The Multiversity is Grant Morrison’s latest “final statement” on comic books, in a career of such final statements. It is the semi-continuation of works like Final Crisis or Flex Mentallo: Man of Muscle Mystery – meta-comic books that Grant Morrison has made a living off of. Morrison puts the reader in the seat of Nix Uotan, a character introduced in Final Crisis, as he embarks on a universe-spanning adventure. We follow Nix Uotan as he “vivisects” an as-of-now unpublished haunted comic book that spells certain doom for creation as we know it. From there we travel to multiple parallel Earths and are introduced/re-introduced to various comic book characters that serve as analogues for popular characters from DC Comics, Marvel and Image. The plot thus far is fairly familiar for veteran comic book readers: heroes from multiple versions of planet Earth are faced with larger-than-life threat that they must band together against.
The Multiversity uses elements introduced in Morrison’s Action Comics run to move the plot along, but even if you haven’t read any of his prior work, The Multiversity #1 is still a great and accessible read. The only thing you need to do when reading this book is to let go and enjoy the ride. The Multiversity has Morrison’s trademark use of economical writing – each line of dialogue is a relatively quick summation of everything you need to know about a character. High-concept ideas are the lifeblood of a Morrison work that fuels the entire read. Characters and themes from comic book history are utilized in ways that make The Multiversity remind us of the innocent joy that comes with loving comic books.

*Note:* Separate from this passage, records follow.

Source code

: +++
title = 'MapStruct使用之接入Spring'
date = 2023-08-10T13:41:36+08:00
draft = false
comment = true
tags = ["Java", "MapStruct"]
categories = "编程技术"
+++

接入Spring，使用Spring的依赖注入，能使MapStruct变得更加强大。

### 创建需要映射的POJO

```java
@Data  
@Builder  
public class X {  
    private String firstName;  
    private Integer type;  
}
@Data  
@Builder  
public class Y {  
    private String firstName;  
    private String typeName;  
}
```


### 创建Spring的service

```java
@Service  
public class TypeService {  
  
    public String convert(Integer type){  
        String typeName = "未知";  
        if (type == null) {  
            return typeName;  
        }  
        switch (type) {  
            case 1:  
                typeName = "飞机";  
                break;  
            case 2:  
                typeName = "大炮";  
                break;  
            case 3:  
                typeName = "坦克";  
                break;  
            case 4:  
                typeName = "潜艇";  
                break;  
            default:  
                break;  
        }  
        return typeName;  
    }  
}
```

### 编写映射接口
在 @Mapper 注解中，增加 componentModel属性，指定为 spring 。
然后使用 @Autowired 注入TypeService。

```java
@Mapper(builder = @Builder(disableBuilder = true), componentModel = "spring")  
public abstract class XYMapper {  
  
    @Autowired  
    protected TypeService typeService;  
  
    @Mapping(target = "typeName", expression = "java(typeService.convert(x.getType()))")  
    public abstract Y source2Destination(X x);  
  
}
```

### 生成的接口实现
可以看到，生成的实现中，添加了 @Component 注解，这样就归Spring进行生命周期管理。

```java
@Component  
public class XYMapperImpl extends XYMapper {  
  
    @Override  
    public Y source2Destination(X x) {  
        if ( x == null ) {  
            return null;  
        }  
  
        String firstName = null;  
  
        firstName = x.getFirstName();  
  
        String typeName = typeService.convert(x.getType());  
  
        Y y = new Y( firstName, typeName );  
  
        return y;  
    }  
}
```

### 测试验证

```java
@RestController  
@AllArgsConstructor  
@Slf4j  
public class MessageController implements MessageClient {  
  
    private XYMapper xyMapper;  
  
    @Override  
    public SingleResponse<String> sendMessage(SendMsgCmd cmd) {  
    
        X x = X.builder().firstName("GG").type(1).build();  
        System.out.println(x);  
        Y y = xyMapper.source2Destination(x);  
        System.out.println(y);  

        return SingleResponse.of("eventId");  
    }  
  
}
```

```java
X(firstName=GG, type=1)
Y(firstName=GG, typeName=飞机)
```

Each issue of The Multiversity will feature a different artist, and #1 is drawn by Justice League and Green Lantern veteran Ivan Reis. Reis plays with panel work in accordance with the hyper-aware scripting, leaving hero Nix Uoatan literally suffocating between the shrinking drawn framework. The Multiversity is the kind of book where an artist gets to flex their muscles, with characters and concepts that range far beyond the norm. We get to see bombastic blockbuster pages full of action and bravado alongside cartoon logic and physics portrayed by characters like the rabbit Superman Captain Carrot. The shock and confusion shown in Reis’ faces matches that of the reader. Crazy shit is going down and it’s beautiful.
DC Comics has been overdramatic and silly since it relaunched with The New 52. The Multiversity is also a blend of wackiness and sensationalism, but it knows that’s what it’s doing and embraces that fact. Check. This. Book. Out.